### Supplied records

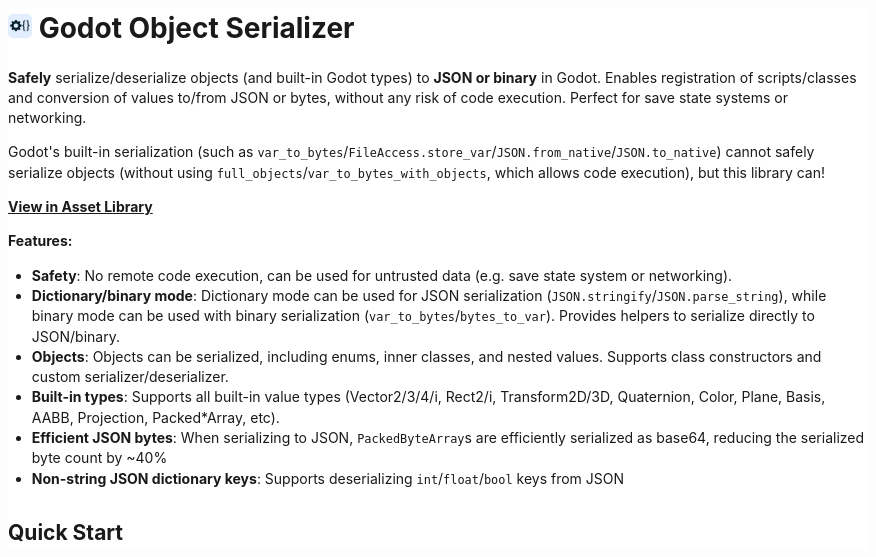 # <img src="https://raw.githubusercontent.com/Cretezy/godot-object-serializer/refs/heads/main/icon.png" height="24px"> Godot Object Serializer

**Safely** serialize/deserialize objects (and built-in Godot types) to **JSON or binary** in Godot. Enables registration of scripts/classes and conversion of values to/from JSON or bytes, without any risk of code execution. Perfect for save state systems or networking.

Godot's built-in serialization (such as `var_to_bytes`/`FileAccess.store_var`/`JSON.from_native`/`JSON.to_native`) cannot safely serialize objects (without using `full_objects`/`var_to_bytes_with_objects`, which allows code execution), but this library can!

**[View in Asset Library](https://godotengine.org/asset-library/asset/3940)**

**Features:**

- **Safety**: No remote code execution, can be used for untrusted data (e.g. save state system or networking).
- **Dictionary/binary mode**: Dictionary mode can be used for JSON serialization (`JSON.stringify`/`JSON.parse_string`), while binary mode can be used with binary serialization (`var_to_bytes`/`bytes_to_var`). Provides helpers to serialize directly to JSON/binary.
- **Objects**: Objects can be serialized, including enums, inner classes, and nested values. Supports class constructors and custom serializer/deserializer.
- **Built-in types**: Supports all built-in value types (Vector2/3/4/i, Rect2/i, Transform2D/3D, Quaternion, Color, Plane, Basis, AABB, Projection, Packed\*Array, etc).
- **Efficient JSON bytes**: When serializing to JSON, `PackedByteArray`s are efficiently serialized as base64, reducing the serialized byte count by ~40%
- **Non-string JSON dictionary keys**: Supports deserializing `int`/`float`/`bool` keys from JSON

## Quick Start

### What the exercise asks
Which lines above contain the word "types"? List them.

### Response for this exercise
**Safely** serialize/deserialize objects (and built-in Godot types) to **JSON or binary** in Godot. Enables registration of scripts/classes and conversion of values to/from JSON or bytes, without any risk of code execution. Perfect for save state systems or networking.
- **Built-in types**: Supports all built-in value types (Vector2/3/4/i, Rect2/i, Transform2D/3D, Quaternion, Color, Plane, Basis, AABB, Projection, Packed\*Array, etc).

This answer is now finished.